Bottom line. I decided to shut up. No more radio stories.
The next incident was a kind of dark humour. Two months later on a May evening…after dark…our
neighbour Ron Saunders noticed a car parked at the front door to our farm house.
No lights. Activity. Ron alerted his son-in-law Tim and they drove over in two cars.
Was Ron armed with his shotgun. I think he said he was. They blocked the front
of our farm by focusing their headlights on the door. They were not fooling around.
Then our oldest son Kevin came out. Alarmed. He had finished his year at the University of
Toronto and was putting things in storage at the farm. Ron Saunders was first to
laugh. “By Jesus, we thought we had a thief, Kevin.”

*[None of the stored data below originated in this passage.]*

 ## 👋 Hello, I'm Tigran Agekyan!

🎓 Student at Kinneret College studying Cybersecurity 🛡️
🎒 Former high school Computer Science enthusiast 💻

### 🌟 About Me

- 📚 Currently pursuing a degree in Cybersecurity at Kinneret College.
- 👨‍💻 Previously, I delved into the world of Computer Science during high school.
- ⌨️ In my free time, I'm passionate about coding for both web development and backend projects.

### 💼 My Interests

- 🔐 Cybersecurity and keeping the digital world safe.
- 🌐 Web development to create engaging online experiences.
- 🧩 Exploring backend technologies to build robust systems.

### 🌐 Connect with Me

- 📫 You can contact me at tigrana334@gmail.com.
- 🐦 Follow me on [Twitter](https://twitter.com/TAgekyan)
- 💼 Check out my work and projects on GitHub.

This robbery had legs. There was
insurance involved. We had a policy with a local insurance broker
who asked me to list what was taken and suggest a value. Not
easy to do since I had forgotten some things and did not know exactly what was taken.

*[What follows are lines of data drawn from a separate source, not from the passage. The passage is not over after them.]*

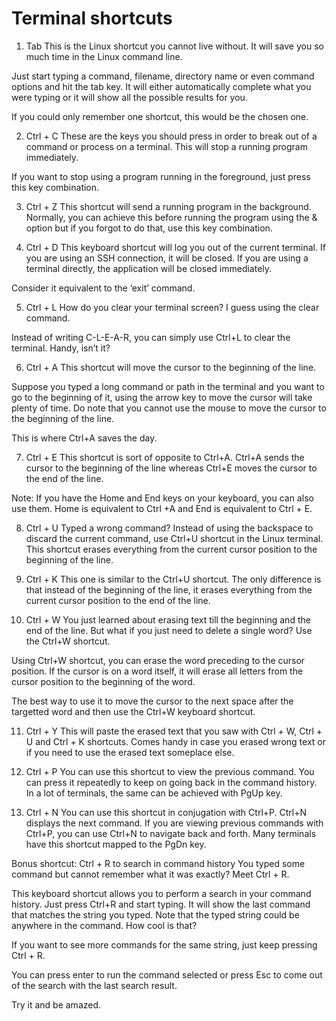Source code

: # Terminal shortcuts

1. Tab
This is the Linux shortcut you cannot live without. It will save you so much time in the Linux command line.

Just start typing a command, filename, directory name or even command options and hit the tab key. It will either automatically complete what you were typing or it will show all the possible results for you.

If you could only remember one shortcut, this would be the chosen one.

2. Ctrl + C
These are the keys you should press in order to break out of a command or process on a terminal. This will stop a running program immediately.

If you want to stop using a program running in the foreground, just press this key combination.

3. Ctrl + Z
This shortcut will send a running program in the background. Normally, you can achieve this before running the program using the & option but if you forgot to do that, use this key combination.

4. Ctrl + D
This keyboard shortcut will log you out of the current terminal. If you are using an SSH connection, it will be closed. If you are using a terminal directly, the application will be closed immediately.

Consider it equivalent to the ‘exit’ command.

5. Ctrl + L
How do you clear your terminal screen? I guess using the clear command.

Instead of writing C-L-E-A-R, you can simply use Ctrl+L to clear the terminal. Handy, isn’t it?

6. Ctrl + A
This shortcut will move the cursor to the beginning of the line.

Suppose you typed a long command or path in the terminal and you want to go to the beginning of it, using the arrow key to move the cursor will take plenty of time. Do note that you cannot use the mouse to move the cursor to the beginning of the line.

This is where Ctrl+A saves the day.

7. Ctrl + E
This shortcut is sort of opposite to Ctrl+A. Ctrl+A sends the cursor to the beginning of the line whereas Ctrl+E moves the cursor to the end of the line.

Note: If you have the Home and End keys on your keyboard, you can also use them. Home is equivalent to Ctrl +A and End is equivalent to Ctrl + E.

8. Ctrl + U
Typed a wrong command? Instead of using the backspace to discard the current command, use Ctrl+U shortcut in the Linux terminal. This shortcut erases everything from the current cursor position to the beginning of the line.

9. Ctrl + K
This one is similar to the Ctrl+U shortcut. The only difference is that instead of the beginning of the line, it erases everything from the current cursor position to the end of the line.

10. Ctrl + W
You just learned about erasing text till the beginning and the end of the line. But what if you just need to delete a single word? Use the Ctrl+W shortcut.

Using Ctrl+W shortcut, you can erase the word preceding to the cursor position. If the cursor is on a word itself, it will erase all letters from the cursor position to the beginning of the word.

The best way to use it to move the cursor to the next space after the targetted word and then use the Ctrl+W keyboard shortcut.

11. Ctrl + Y
This will paste the erased text that you saw with Ctrl + W, Ctrl + U and Ctrl + K shortcuts. Comes handy in case you erased wrong text or if you need to use the erased text someplace else.

12. Ctrl + P
You can use this shortcut to view the previous command. You can press it repeatedly to keep on going back in the command history. In a lot of terminals, the same can be achieved with PgUp key.

13. Ctrl + N
You can use this shortcut in conjugation with Ctrl+P. Ctrl+N displays the next command. If you are viewing previous commands with Ctrl+P, you can use Ctrl+N to navigate back and forth. Many terminals have this shortcut mapped to the PgDn key.

Bonus shortcut: Ctrl + R to search in command history
You typed some command but cannot remember what it was exactly? Meet Ctrl + R.

This keyboard shortcut allows you to perform a search in your command history. Just press Ctrl+R and start typing. It will show the last command that matches the string you typed. Note that the typed string could be anywhere in the command. How cool is that?

If you want to see more commands for the same string, just keep pressing Ctrl + R.

You can press enter to run the command selected or press Esc to come out of the search with the last search result.

Try it and be amazed.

I walked through the rooms and looked at empty spots where the linoleum
was lighter…not worn. My estimate was $6,000. Best I could do
I asked that the insurance company to send a person over. And we waited.
No one came. So I phoned.
“No person will be coming. Your claim of
$6,000 will be accepted.”
“But what if I am lying…making things.up.”
Unlikely you would do that. Insurance scammers are spotted
but rarely at the $6,000 level.
“When do you send an investigator then?”
“$15,000 dollar claims and up. “ Now that was a big surprise. If I was
an insurance investigator and had a claim come in for $14,999 i would
be suspicious indeed.
WHAT COULD BE DONE WITH $6,000?
The insurance money must be put to good use. We could not buy
back what was lost. But we could do something memorable.
“Marjorie, why don’t we put that money into a trip with Andrew and
Kevin back to England…back to Herefordshire where grandma and
grandpa were born. Back to the Eywood Estate where grandpa
was the head gardener. I think grandma and grandpa wuld like that.
Best thing we could do with the money.
So we did. If I ever met the thief I would shake his hand. Without
him our kids would not really know their roots
P.S, The old pump organ is safely kept. Sadly no one knows
how to play it. It is however a symbol that reminds me often
of that slushy, foggy, March evening when the moon was covered
over and thieves were busy pushing my trailer up to the front door
of our farm house
NEXT EPISODE THE ROBBERY “NEVER BE HOSTAGE TO FORTUNE”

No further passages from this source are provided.